Each line in the entries below that holds the string "open" is to be listed.

━━━━━ Data to process ━━━━━

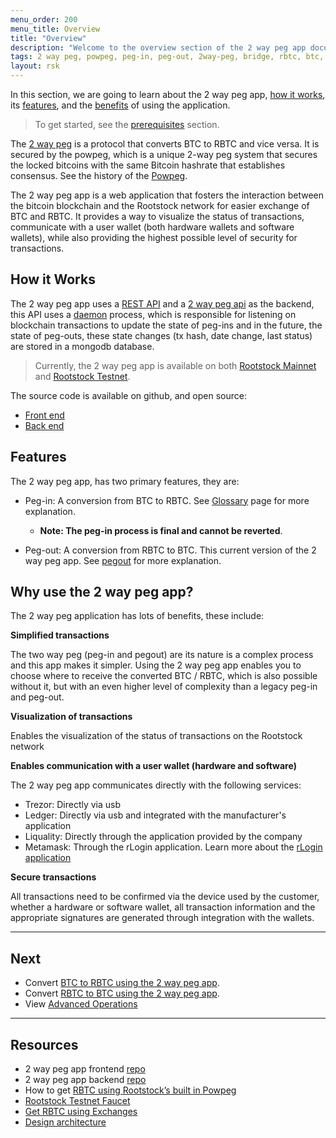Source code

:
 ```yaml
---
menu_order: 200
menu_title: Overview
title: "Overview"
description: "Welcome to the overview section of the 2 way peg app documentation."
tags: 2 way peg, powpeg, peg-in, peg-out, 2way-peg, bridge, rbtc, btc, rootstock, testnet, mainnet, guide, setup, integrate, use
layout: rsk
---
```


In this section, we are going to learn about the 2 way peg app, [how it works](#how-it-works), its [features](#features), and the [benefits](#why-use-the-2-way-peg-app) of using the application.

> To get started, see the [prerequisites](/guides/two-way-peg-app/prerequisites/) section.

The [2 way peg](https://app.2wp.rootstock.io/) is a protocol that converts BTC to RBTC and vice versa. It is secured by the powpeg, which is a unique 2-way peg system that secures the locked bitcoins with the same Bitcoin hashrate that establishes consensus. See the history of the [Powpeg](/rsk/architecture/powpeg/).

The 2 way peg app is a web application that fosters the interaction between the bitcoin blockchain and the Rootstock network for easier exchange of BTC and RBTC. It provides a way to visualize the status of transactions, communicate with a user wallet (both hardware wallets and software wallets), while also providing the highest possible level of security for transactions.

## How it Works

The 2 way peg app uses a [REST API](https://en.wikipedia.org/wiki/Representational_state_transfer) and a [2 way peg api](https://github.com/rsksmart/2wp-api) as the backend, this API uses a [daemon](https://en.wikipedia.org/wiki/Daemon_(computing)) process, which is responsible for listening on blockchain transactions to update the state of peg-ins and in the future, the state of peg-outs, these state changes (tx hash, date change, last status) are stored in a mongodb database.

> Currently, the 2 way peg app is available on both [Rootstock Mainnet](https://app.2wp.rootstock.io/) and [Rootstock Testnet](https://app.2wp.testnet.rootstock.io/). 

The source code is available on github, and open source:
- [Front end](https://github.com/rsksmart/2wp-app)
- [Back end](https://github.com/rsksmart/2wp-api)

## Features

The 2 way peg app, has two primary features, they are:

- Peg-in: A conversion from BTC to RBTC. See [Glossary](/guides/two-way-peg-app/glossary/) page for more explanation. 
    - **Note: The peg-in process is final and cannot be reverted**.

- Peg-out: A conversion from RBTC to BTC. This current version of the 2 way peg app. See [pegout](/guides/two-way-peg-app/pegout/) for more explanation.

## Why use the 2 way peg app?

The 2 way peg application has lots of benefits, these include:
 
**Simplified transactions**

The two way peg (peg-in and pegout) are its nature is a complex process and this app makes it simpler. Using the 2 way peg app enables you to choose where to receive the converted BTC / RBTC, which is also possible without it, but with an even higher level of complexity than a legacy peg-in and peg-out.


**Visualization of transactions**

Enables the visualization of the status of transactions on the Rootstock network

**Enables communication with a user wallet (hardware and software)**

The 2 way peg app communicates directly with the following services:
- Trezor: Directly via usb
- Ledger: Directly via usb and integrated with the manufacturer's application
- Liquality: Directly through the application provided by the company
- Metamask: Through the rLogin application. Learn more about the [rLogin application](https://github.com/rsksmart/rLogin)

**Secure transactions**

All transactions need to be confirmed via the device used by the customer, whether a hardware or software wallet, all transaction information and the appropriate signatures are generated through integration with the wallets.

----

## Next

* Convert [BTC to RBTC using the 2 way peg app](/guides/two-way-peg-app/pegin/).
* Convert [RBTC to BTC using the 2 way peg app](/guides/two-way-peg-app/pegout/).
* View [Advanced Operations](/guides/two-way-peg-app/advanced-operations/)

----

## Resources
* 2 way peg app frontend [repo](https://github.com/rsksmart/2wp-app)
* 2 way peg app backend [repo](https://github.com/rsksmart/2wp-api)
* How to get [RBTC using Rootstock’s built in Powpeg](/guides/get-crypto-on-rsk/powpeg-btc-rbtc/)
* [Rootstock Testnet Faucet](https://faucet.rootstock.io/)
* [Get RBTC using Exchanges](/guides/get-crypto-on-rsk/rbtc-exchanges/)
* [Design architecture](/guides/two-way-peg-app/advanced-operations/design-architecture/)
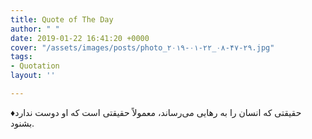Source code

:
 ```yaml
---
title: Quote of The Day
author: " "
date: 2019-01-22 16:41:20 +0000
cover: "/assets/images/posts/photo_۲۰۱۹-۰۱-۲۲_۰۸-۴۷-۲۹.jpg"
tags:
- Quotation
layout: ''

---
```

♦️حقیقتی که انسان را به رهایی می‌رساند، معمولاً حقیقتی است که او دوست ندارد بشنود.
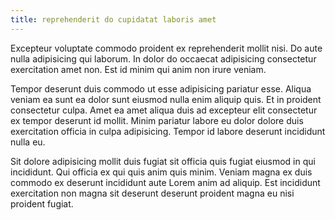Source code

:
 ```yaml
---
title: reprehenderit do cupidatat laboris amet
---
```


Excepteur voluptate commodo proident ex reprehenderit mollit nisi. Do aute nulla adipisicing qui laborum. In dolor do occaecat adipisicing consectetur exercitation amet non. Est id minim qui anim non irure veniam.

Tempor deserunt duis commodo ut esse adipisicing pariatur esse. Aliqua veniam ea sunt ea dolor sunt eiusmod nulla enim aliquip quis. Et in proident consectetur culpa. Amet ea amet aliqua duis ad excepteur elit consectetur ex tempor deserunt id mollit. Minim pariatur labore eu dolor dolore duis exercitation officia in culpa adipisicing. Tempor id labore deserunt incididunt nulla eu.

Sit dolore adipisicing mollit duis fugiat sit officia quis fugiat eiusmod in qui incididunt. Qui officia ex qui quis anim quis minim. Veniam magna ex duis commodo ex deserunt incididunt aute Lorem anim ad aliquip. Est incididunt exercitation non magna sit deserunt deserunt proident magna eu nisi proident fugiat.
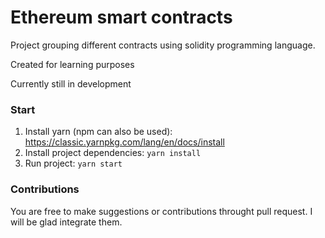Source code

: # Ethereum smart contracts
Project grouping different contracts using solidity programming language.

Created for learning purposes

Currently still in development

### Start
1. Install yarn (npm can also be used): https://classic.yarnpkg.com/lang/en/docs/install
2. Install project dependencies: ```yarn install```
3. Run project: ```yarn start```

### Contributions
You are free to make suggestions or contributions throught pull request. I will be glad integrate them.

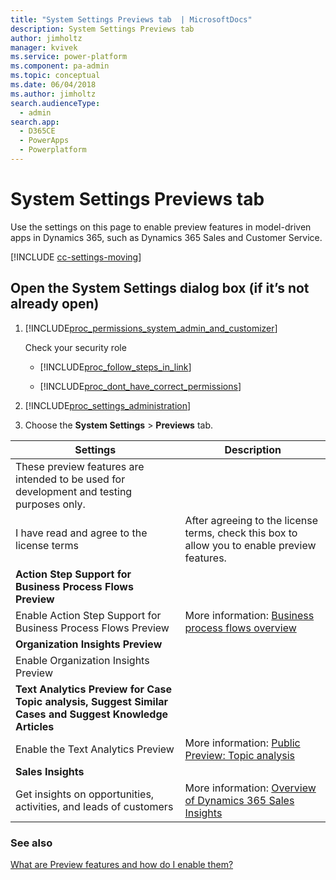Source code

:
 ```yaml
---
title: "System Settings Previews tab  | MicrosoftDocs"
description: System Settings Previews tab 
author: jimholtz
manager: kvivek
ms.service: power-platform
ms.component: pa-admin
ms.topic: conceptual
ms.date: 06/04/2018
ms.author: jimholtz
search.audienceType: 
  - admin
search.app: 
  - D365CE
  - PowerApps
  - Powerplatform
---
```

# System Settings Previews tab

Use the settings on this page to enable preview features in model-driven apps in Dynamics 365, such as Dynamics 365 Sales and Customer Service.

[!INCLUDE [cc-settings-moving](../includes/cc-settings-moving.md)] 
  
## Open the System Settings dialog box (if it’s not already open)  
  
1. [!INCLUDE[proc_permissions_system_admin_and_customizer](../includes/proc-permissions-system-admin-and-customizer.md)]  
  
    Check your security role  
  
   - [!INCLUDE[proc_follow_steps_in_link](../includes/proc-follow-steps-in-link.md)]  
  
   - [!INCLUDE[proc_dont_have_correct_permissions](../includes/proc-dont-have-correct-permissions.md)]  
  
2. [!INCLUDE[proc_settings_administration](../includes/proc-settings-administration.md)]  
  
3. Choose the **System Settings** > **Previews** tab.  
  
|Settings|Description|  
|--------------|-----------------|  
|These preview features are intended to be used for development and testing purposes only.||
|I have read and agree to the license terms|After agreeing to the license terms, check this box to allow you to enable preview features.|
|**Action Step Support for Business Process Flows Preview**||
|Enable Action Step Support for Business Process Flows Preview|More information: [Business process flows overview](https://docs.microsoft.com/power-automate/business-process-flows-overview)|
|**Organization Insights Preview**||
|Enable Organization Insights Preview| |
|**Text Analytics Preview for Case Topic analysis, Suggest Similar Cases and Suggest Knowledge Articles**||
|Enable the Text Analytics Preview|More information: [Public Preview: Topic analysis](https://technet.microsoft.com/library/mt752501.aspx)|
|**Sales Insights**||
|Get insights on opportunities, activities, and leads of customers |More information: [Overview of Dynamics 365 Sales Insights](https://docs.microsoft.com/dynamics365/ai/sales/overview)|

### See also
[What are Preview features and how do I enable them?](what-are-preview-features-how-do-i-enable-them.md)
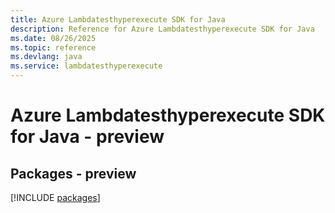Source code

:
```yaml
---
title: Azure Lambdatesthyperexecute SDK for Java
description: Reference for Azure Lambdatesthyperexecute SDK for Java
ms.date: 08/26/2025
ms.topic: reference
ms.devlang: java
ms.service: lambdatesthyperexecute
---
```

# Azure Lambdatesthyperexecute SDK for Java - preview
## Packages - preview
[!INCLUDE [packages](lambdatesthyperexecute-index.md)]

━━━━━

Result for this exercise
The source code is available on github, and open source:
## Open the System Settings dialog box (if it’s not already open)  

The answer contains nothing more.